The landscape of software attacks is both evolving and growing, as an ever wider variety and quantity of advanced malware is developed and released. It’s no longer enough for security solutions to track the signatures of known malware and their derivatives. Today, they must identify previously unrecognized vulnerabilities – so-called Zero Days – and proactively protect against malware that causes them, without ever having encountered that malware before.
In HP’s Bristol-based Security Lab, the team is using statistical and behavioral analysis techniques to study and detect malware.
“By doing advanced analytics and detection research, we can find malware that can’t be identified through conventional methodologies,” says Jonathan Griffin, senior researcher in the Lab.
To inform their strategies, HP’s researchers need to keep abreast of malware state-of-the-art and have therefore created a dedicated malware lab to support that approach.
“Malware labs are isolated, protected environments that let us investigate how a particular piece of malicious software carries out its attack,” explains Simon Shiu, Head of Security Research for HP Labs. “They let us capture and experiment with the malicious software with no danger of accidentally infecting our own network or anyone else.”

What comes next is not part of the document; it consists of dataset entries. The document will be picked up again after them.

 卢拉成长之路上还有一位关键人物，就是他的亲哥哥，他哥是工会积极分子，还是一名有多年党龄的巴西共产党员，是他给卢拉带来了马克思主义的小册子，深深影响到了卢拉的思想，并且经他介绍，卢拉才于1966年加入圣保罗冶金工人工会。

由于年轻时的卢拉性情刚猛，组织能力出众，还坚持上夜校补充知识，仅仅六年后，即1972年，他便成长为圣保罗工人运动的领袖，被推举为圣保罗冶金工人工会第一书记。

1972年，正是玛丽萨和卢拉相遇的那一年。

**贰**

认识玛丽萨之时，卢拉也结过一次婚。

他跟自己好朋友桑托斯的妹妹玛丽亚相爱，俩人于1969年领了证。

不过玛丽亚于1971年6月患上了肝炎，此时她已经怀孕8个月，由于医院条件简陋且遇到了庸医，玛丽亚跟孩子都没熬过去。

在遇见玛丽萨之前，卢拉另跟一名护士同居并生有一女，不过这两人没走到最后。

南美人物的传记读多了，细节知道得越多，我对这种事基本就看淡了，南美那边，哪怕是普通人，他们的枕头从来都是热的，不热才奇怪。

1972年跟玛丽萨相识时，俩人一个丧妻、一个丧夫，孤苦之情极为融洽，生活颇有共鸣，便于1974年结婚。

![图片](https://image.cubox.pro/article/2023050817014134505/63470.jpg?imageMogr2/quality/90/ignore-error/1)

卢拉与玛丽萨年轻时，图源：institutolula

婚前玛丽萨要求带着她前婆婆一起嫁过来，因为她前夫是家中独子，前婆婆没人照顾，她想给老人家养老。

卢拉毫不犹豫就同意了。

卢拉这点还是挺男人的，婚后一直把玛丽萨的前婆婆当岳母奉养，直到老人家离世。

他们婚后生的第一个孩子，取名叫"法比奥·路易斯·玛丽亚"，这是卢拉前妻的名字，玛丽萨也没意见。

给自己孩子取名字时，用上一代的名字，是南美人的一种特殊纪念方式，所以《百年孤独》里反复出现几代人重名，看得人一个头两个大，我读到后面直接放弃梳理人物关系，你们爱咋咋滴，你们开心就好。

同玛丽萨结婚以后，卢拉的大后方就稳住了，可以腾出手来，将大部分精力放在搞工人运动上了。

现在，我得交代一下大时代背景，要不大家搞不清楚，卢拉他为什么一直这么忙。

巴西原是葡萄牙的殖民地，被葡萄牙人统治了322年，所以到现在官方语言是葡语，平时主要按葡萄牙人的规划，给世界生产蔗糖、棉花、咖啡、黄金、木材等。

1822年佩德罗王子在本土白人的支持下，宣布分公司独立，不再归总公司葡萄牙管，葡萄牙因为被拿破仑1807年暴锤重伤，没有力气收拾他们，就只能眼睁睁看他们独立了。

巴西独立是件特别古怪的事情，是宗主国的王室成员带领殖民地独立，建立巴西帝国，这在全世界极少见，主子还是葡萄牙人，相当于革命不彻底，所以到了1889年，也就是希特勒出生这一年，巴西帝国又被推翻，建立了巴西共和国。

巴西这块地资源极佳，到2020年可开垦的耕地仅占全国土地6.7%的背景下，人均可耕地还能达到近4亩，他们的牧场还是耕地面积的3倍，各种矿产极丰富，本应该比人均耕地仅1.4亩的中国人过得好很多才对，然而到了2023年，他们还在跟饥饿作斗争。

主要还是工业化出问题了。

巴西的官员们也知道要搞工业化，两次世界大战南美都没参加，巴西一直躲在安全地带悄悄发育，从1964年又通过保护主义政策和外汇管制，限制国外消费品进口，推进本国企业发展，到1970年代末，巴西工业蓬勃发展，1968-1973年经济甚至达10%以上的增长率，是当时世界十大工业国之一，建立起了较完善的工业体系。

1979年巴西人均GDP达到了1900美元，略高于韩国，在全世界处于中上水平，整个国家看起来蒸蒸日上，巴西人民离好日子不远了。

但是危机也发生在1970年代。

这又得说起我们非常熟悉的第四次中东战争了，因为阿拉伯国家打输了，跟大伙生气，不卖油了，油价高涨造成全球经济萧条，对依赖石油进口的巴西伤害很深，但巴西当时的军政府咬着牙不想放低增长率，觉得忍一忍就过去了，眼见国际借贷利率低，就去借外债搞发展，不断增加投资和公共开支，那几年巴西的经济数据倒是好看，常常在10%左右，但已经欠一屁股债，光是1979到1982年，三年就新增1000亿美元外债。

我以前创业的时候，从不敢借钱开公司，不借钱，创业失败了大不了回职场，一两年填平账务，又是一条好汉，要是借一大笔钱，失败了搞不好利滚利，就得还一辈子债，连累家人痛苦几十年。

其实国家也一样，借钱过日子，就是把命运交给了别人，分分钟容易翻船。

HP’s malware lab helps its researchers both understand their adversaries and test techniques for detecting, mitigating, and recovering from real world attacks. “Having a lab like this allows us to test how robust what we are doing really is from an overall, architectural point of view,” Shiu explains.
There’s a useful analogy here with laboratories that help us understand infectious diseases, adds Griffin. “We can’t just do forensic analysis on dead samples,” he says. “We have to watch how they behave live to know what they’re doing.”
As a complement to their malware lab, the HP Labs security team is also developing techniques to simulate malware and the behaviors they typically exhibit.
“Simulating a piece of malware allows us to easily tweak its behaviors and to mimic its evolution over time,” Shiu says. “We predict how the malware will change, and then test possible behavioral evolutions against our security techniques and see if they are still able to mitigate the danger.”
The overall process moves us towards a truly evidence-based method for assessing how useful any malware detection technique will actually be in a real world environment, Shiu argues.
It’s essential to improve how we test the efficacy of our malware detection approaches, he believes. “For any idea that we have, we need to answer: how future-proof is it? How robust is it? What assumptions do we need to make to be confident that it will be effective? That’s what our research is pushing towards.”